**Collection entries:**
= Beginning of Section =
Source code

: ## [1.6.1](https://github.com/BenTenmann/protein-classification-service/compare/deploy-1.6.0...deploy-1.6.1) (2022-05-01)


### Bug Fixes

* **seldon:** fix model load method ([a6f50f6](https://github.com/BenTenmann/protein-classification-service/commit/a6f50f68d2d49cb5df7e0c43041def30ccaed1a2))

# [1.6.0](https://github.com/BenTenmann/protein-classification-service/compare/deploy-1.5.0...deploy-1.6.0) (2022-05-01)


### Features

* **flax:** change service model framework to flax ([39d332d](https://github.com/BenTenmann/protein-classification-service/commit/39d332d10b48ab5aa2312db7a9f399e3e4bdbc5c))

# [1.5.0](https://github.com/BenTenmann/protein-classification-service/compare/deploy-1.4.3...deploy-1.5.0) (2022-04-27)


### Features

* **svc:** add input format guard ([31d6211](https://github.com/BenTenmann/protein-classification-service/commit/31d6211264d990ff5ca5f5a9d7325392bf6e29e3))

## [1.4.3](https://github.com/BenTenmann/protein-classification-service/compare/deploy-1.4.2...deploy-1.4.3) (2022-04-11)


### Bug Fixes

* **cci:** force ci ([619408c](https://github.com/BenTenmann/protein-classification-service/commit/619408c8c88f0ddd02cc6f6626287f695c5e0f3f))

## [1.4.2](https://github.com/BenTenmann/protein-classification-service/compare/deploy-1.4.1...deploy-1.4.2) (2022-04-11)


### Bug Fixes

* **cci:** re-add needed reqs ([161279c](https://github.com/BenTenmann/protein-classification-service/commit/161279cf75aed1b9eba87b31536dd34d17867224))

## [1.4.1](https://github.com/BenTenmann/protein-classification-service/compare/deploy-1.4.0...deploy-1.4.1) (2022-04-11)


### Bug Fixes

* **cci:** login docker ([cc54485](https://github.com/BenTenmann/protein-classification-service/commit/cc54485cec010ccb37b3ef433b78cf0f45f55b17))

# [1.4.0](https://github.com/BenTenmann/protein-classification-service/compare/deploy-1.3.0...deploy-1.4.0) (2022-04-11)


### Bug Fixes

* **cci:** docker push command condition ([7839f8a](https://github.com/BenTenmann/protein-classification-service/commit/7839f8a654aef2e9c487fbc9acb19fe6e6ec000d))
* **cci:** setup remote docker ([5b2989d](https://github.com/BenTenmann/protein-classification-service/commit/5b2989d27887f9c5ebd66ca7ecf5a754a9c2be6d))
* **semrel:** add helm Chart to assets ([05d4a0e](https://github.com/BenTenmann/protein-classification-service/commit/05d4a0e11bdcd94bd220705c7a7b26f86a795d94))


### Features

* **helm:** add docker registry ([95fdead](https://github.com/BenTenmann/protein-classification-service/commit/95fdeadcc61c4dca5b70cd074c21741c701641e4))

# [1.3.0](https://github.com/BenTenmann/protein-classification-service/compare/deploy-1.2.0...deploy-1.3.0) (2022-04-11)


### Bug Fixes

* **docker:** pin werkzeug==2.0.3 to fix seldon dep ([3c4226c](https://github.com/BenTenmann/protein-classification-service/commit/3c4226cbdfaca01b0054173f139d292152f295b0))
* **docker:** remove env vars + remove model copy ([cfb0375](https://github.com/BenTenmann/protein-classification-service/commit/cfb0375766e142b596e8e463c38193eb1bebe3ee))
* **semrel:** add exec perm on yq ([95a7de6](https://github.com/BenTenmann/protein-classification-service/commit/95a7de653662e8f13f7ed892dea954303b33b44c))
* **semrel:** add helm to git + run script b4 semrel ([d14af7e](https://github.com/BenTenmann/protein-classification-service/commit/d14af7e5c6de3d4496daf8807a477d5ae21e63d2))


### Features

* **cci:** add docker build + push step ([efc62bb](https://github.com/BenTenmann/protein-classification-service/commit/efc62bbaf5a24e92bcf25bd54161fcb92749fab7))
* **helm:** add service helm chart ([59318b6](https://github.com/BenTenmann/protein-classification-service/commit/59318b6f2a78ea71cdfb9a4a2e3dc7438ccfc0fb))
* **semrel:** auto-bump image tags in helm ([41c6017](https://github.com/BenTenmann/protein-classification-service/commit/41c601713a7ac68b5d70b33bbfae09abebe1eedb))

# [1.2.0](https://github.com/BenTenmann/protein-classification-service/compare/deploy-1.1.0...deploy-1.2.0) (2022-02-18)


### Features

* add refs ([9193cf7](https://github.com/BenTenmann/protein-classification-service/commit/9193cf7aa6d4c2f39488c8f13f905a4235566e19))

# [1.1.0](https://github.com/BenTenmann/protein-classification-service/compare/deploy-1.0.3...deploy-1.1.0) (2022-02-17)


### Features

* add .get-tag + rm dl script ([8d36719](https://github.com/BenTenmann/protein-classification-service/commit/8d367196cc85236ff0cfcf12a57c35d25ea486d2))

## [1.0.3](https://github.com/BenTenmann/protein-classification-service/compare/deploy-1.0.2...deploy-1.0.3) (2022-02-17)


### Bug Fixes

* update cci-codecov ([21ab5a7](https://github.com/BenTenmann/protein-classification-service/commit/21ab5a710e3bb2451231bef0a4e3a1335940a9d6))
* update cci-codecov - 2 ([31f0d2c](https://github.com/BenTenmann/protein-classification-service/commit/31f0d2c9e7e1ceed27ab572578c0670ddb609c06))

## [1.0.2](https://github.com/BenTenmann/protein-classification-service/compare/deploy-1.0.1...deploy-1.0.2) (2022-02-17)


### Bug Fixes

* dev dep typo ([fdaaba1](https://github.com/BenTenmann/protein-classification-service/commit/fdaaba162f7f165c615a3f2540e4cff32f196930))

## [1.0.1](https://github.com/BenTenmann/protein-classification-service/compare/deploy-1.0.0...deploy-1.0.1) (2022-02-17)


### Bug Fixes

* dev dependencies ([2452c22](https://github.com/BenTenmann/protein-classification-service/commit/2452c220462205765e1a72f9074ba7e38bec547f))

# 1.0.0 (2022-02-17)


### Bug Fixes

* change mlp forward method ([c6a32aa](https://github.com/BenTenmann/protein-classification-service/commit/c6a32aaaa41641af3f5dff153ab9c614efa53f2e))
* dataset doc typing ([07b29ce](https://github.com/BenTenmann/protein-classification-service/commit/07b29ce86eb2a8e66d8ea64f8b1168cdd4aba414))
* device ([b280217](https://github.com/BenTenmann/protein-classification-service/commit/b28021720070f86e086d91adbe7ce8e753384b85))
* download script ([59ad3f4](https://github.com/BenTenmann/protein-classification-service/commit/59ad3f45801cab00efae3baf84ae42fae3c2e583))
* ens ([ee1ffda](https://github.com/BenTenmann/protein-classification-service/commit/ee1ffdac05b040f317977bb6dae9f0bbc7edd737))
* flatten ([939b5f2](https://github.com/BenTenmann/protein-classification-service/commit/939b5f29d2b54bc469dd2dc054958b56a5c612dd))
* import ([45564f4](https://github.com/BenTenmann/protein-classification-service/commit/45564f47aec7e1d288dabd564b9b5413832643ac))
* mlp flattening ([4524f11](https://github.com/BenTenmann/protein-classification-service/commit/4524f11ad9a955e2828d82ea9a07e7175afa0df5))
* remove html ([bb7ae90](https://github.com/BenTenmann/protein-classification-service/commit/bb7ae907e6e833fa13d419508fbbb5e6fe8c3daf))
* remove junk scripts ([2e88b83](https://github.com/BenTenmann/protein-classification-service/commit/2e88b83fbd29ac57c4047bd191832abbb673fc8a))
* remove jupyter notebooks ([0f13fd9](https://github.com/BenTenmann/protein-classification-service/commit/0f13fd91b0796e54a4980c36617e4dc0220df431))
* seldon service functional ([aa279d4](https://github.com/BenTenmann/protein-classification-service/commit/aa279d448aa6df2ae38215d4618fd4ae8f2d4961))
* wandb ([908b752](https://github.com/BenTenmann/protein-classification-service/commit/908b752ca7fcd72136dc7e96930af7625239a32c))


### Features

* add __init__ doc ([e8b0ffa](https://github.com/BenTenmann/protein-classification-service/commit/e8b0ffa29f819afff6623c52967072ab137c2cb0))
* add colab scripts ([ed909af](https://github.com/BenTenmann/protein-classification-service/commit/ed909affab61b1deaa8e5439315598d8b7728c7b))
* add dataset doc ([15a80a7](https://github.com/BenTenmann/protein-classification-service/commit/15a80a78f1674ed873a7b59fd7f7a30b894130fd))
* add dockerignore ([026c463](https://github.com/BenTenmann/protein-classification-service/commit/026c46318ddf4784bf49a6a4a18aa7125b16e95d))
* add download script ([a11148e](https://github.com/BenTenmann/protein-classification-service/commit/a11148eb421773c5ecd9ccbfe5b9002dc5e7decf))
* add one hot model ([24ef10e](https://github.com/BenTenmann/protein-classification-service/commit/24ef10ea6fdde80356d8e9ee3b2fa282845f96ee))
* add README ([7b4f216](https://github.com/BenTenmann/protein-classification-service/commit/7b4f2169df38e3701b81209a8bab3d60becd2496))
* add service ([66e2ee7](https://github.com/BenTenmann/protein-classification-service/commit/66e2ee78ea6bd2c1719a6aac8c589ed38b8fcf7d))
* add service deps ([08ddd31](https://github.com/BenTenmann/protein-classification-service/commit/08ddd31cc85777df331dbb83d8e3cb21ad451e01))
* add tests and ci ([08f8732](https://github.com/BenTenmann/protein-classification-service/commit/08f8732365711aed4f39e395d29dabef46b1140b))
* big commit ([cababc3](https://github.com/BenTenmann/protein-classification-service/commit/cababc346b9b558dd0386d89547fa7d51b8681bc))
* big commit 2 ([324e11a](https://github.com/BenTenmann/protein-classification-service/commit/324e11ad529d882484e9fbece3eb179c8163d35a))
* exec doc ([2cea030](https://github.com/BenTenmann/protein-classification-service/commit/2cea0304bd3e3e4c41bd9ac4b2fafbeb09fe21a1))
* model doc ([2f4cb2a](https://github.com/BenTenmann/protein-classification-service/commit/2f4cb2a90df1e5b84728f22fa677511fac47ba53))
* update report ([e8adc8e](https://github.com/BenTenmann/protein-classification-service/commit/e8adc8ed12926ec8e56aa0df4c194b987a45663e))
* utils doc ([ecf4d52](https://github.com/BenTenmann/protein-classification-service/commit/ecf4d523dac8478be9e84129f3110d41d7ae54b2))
= End of Section =
**EXERCISE GOAL:** Copy out all lines above that include the string "change".

**EXPECTED ANSWER:**
* **flax:** change service model framework to flax ([39d332d](https://github.com/BenTenmann/protein-classification-service/commit/39d332d10b48ab5aa2312db7a9f399e3e4bdbc5c))
* change mlp forward method ([c6a32aa](https://github.com/BenTenmann/protein-classification-service/commit/c6a32aaaa41641af3f5dff153ab9c614efa53f2e))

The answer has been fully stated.